### Newton's Optimization Method

**Analytical Solutions**. Analytical Solution to the Second Order Derivative (Elements of the Hessian Matrix)

![title](figures/Analytical_Hessian.png)



Creating a Logistic Regression Class based on Newtons Method.

![title](figures/LinearSystem.png)

Using the derivations from Above, we can now implement the logistic regression model with Newtons Method.

In [1]:
#Importing Needed Libaries
import numpy as np
np.random.seed(50)

#Logistic Regression Class
class LogisticRegression:

    def __init__(self, x, y):

        self.x = x #Input Random Data Matrix
        self.y = y #Input Random Data Target Vector
        self.beta_vector = self.initialize_betas() #Randomly Initializing Betas
        self.gradient_vector = self.gradient() #Analytically Solving for the Gradient Vector As an Extra Option
        self.hessian_matrix = self.hessian() #Analytically Solving for the Hessian Vector as an Extra Option
        self.optimized_betas = self.netwons_method() #Fit Method to optimize betas (note: not like SKlearn)
        self.predictions = self.predict() #Making Predictions with the optimized betas
        self.accuracy = self.get_accuracy() #Getting model accuracy
    
    def initialize_betas(self):

        beta_vector = np.random.random(len(self.x[0])) #Randomly Initializing The Beta Vector
        return beta_vector

    #Analytically Solving for the Gradient
    def gradient(self):

        gradient_vector = []
        gradient_value = 0

        for j in range(len(self.beta_vector)): #Finding First order partials for each beta

            for k in range(len(self.y)): #Summing through each data instance

                #First Order equation from above
                term_one = self.x[k][j] * y[k]
                term_two_numerator = -1 * (self.x[k][j] * np.exp(np.dot(self.x[k].T, self.beta_vector)))
                term_two_denominator = 1 + np.exp(np.dot(self.x[k].T, self.beta_vector))

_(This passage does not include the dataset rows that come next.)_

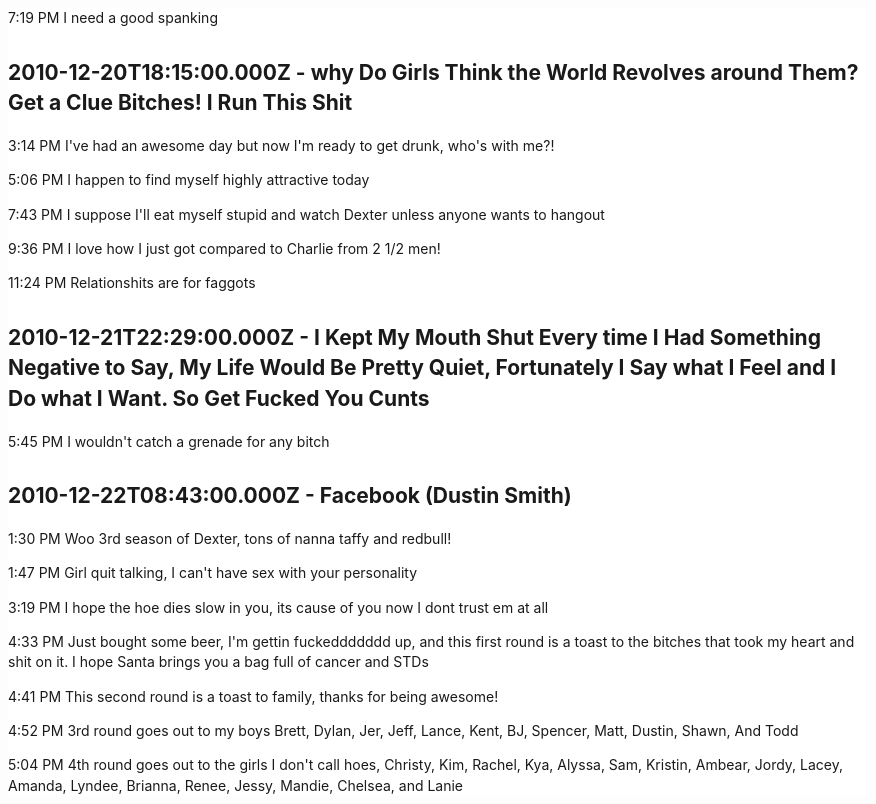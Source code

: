 7:19 PM
I need a good spanking

## 2010-12-20T18:15:00.000Z - why Do Girls Think the World Revolves around Them? Get a Clue Bitches! I Run This Shit

3:14 PM
I've had an awesome day but now I'm ready to get drunk, who's with me?!

5:06 PM
I happen to find myself highly attractive today

7:43 PM
I suppose I'll eat myself stupid and watch Dexter unless anyone wants to hangout

9:36 PM
I love how I just got compared to Charlie from 2 1/2 men!

11:24 PM
Relationshits are for faggots

## 2010-12-21T22:29:00.000Z - I Kept My Mouth Shut Every time I Had Something Negative to Say, My Life Would Be Pretty Quiet, Fortunately I Say what I Feel and I Do what I Want. So Get Fucked You Cunts

5:45 PM
I wouldn't catch a grenade for any bitch

## 2010-12-22T08:43:00.000Z - Facebook (Dustin Smith)

1:30 PM
Woo 3rd season of Dexter, tons of nanna taffy and redbull!

1:47 PM
Girl quit talking, I can't have sex with your personality

3:19 PM
I hope the hoe dies slow in you, its cause of you now I dont trust em at all

4:33 PM
Just bought some beer, I'm gettin fuckeddddddd up, and this first round is a toast to the bitches that took my heart and shit on it. I hope Santa brings you a bag full of cancer and STDs

4:41 PM
This second round is a toast to family, thanks for being awesome!

4:52 PM
3rd round goes out to my boys Brett, Dylan, Jer, Jeff, Lance, Kent, BJ, Spencer, Matt, Dustin, Shawn, And Todd

5:04 PM
4th round goes out to the girls I don't call hoes, Christy, Kim, Rachel, Kya, Alyssa, Sam, Kristin, Ambear, Jordy, Lacey, Amanda, Lyndee, Brianna, Renee, Jessy, Mandie, Chelsea, and Lanie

                gradient_value += term_one + (term_two_numerator/term_two_denominator)

            gradient_vector.append(gradient_value)
            gradient_value = 0
        
        return np.array(gradient_vector) #Returning the gradient vector

    #Analytically Solving for the Hessian
    def hessian(self):

        hessian_matrix = []
        hessian_value = 0

        for j in range(len(self.beta_vector)): #Iterating through every beta for one pass

            for i in range(len(self.beta_vector)): #Iterating through every other beta for a second pass to build the Hessian Matrix

                for k in range(len(self.y)): #Iterating over every data instance 

                    #Hessian Second Order partial computations from above
                    numerator_term_one = 1 + np.exp(np.dot(self.x[k].T, self.beta_vector))
                    numerator_term_two = self.x[k][j] * self.x[k][i] * np.exp(np.dot(self.x[k].T, self.beta_vector))
                    numerator_term_three = self.x[k][j] * np.exp(np.dot(self.x[k].T, self.beta_vector))
                    numerator_term_four = self.x[k][i] * np.exp(np.dot(self.x[k].T, self.beta_vector))
                    numerator = (numerator_term_one * numerator_term_two) - (numerator_term_three * numerator_term_four)
                    
                    denominator = np.square(1 + np.exp(np.dot(self.x[k].T, self.beta_vector)))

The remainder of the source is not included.